Bisogna allora vigilare e lavorare duro per realizzare l’unione di tutti gli uomini, come Isaia esprime l’intenzione di fare fin dall’esordio del canto:

Per amore di Sion non tacerò,
per amore di Gerusalemme non mi concederò riposo,
finché non sorga come aurora la sua giustizia
e la sua salvezza non risplenda come lampada.”

Deve essere anche il nostro impegno e la sfida che sale da questo tempo alla vita dei cristiani. Ma come realizzare l’unione di tutti?

Il profeta ci parla di un matrimonio da celebrare: il matrimonio di Dio col suo popolo.
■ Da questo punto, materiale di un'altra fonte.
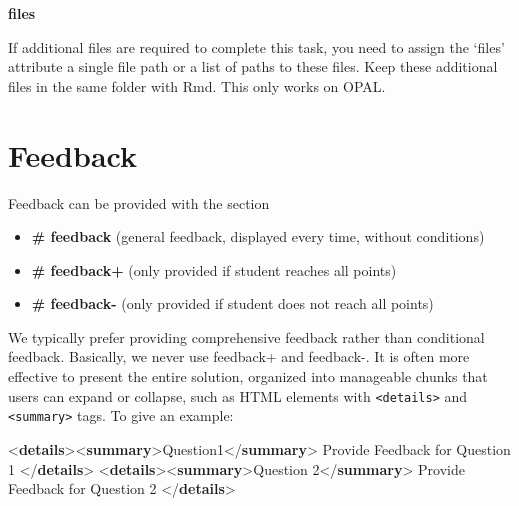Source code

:\documentclass[twoside]{tufte-book}
\newenvironment{Shaded}{}{}
\newcommand{\DataTypeTok}[1]{\textcolor[rgb]{0.56,0.13,0.00}{#1}}
\newcommand{\KeywordTok}[1]{\textcolor[rgb]{0.00,0.44,0.13}{\textbf{#1}}}
\newcommand{\NormalTok}[1]{#1}
\providecommand{\tightlist}{%
  \setlength{\itemsep}{0pt}\setlength{\parskip}{0pt}}
\begin{document}
\noindent\textbf{files}\label{files}

If additional files are required to complete this task, you need to assign the `files' attribute a single file path or a list of paths to these files. Keep these additional files in the same folder with Rmd. This only works on OPAL.

\section{Feedback}\label{feedback}

Feedback can be provided with the section

\begin{itemize}
\tightlist
\item
  \textbf{\# feedback} (general feedback, displayed every time, without conditions)
\item
  \textbf{\# feedback+} (only provided if student reaches all points)
\item
  \textbf{\# feedback-} (only provided if student does not reach all points)
\end{itemize}

We typically prefer providing comprehensive feedback rather than conditional feedback. Basically, we never use feedback+ and feedback-. It is often more effective to present the entire solution, organized into manageable chunks that users can expand or collapse, such as HTML elements with \texttt{\textless{}details\textgreater{}} and \texttt{\textless{}summary\textgreater{}} tags. To give an example:

\begin{Shaded}
\begin{Highlighting}[]
\DataTypeTok{\textless{}}\KeywordTok{details}\DataTypeTok{\textgreater{}\textless{}}\KeywordTok{summary}\DataTypeTok{\textgreater{}}\NormalTok{Question1}\DataTypeTok{\textless{}/}\KeywordTok{summary}\DataTypeTok{\textgreater{}}
\NormalTok{  Provide Feedback for Question 1}
\DataTypeTok{\textless{}/}\KeywordTok{details}\DataTypeTok{\textgreater{}}
\DataTypeTok{\textless{}}\KeywordTok{details}\DataTypeTok{\textgreater{}\textless{}}\KeywordTok{summary}\DataTypeTok{\textgreater{}}\NormalTok{Question 2}\DataTypeTok{\textless{}/}\KeywordTok{summary}\DataTypeTok{\textgreater{}}
\NormalTok{  Provide Feedback for Question 2}
\DataTypeTok{\textless{}/}\KeywordTok{details}\DataTypeTok{\textgreater{}}
\end{Highlighting}
\end{Shaded}
\end{document}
Sì, come un giovane sposa una vergine,
così ti sposeranno i tuoi figli;
come gioisce lo sposo per la sposa,
così il tuo Dio gioirà per te.

Sì, la pace vera non ce la diamo da soli, ma nasce dall’unione intima che vivremo con Dio. Dal nostro rapporto con lui sgorga la corrente di bene e di amore che diffonde pace e unità tutto intorno a noi. Celebriamo il matrimonio della nostra vita con la Parola di Dio, cioè facciamola scendere fin nel suo intimo, viviamola, e tutto cambierà, il male che viene dalla divisione sarà vinto.
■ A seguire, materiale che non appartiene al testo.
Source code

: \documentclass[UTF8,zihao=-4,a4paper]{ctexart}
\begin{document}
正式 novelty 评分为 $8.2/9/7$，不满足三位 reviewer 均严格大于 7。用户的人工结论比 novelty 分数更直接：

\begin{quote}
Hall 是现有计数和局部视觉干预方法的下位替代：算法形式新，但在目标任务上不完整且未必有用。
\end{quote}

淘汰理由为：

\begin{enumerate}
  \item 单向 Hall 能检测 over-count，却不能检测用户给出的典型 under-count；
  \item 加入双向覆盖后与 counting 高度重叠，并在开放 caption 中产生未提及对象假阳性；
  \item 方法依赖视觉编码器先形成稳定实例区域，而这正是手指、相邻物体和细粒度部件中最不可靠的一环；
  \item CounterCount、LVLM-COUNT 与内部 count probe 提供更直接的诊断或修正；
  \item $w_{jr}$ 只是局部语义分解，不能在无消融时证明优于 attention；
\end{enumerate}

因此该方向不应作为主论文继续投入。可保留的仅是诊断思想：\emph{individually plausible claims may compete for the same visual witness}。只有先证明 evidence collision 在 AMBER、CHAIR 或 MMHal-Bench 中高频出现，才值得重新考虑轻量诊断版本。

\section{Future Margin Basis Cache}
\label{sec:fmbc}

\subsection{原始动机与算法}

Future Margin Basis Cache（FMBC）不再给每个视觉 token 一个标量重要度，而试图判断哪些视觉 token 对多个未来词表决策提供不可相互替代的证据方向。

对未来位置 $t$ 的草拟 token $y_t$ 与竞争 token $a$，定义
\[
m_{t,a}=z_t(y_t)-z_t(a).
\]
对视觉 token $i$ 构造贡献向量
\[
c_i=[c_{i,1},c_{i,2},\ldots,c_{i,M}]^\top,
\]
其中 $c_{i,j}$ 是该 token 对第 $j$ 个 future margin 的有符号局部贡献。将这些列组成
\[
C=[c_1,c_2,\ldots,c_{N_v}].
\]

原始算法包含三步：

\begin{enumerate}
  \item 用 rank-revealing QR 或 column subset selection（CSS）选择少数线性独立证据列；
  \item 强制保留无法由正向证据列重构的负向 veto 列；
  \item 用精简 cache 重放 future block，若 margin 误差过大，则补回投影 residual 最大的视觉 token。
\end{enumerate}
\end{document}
C’è bisogno di vigilare, prosegue Isaia, perché il male è in agguato e ci mangia la vita. Rischiamo di assecondarlo e di offrire le nostre esistenze in pasto allo spirito di divisione, con la nostra indifferenza, col nostro ignorare il fratello, con la durezza dei cuori. Non diamo al maligno il frutto della nostra vita, siamo invece fecondi di frutti buoni perché ci rafforzino nel cammino di amore.

Passate, passate per le porte,
sgombrate la via al popolo,
spianate, spianate la strada,
liberatela dalle pietre,
innalzate un vessillo per i popoli

Il profeta perla di una convocazione di Dio per tutti i popoli a convenire nella sua città. C’è bisogno però di rimuovere gli ostacoli, le pietre, i burroni di indifferenze e pregiudizi, tutto quello che ci divide dagli altri. C’è bisogno di aprire la porta della nostra vita, perché chi ci incontra possa entrarvi ed essere accolto. Troppo spesso invece noi le teniamo chiuse e cumuli di macerie e abissi di indifferenza impediscono alla vita degli altri di entrare nella nostra. Lavoriamo perché la via sia spianata, apriamo la porta della nostra vita. Ogni persona e ogni comunità sia un vessillo innalzato, cioè un segno visibile ed evidente dell’amore di Dio che unisce e raccoglie tutti, che vince divisione e conflitti. Dobbiamo essere questo vessillo, lo dobbiamo mostrare attraverso il nostro modo di vivere, le nostre parole. È la vocazione di ogni comunità cristiana, ed anche questo luogo, per quanto piccolo e modesto, divenga sempre più una porta aperta e un vessillo per tanti nella città che sono disperdi, confusi e disperati.

Ad Assisi Francesco riuscì ad operare questo miracolo, trasformare un piccolo borgo periferico in una nuova Gerusalemme. Sappiamo come alla Porziuncola, piccola e insignificante chiesa, fu concessa dal papa, su richiesta di Francesco, l’indulgenza plenaria, la stessa concessa a chi si recava il pellegrinaggio a Gerusalemme. Sì, Assisi di nuovo nei prossimi giorni, si trasformerà in una Gerusalemme di pace e di concordia, in cui affluiranno da tutto il mondo uomini e donne di religione, lingua, cultura diversa, per testimoniare l’unità in nome della comune ricerca della pace. Ogni luogo in cui i cristiani amano e vivono il Vangelo è una piazza di Gerusalemme, è una via della città santa. Sia vero anche per questo nostro piccolo luogo e per le nostre povere vite, trasfigurate dalle nozze col Vangelo in vessillo di unione che raccoglie i dispersi nell’unica bella e santa città in cui Dio vive con gli uomini.